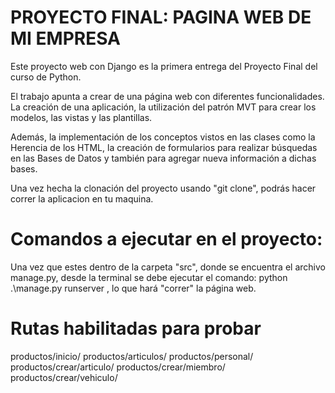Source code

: # PROYECTO FINAL: PAGINA WEB DE MI EMPRESA


Este proyecto web con Django es la primera entrega del Proyecto Final del curso de Python. 

El trabajo apunta a crear de una página web con diferentes funcionalidades. La creación de una aplicación, la utilización del patrón MVT para crear los modelos, las vistas y las plantillas. 

Además, la implementación de los conceptos vistos en las clases como la Herencia de los HTML, la creación de formularios para realizar búsquedas en las Bases de Datos y también para agregar nueva información a dichas bases. 

Una vez hecha la clonación del proyecto usando "git clone", podrás hacer correr la aplicacion en tu maquina.


# Comandos a ejecutar en el proyecto:


Una vez que estes dentro de la carpeta "src", donde se encuentra el archivo manage.py, desde la terminal se debe ejecutar el comando: python .\manage.py runserver , lo que hará "correr" la página web. 

# Rutas habilitadas para probar
productos/inicio/ 
productos/articulos/ 
productos/personal/ 
productos/crear/articulo/
productos/crear/miembro/ 
productos/crear/vehiculo/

§ **Exercise details**:
Work out how many lines in the records include "creación". Only the number should be given.

§ **Task output**:
2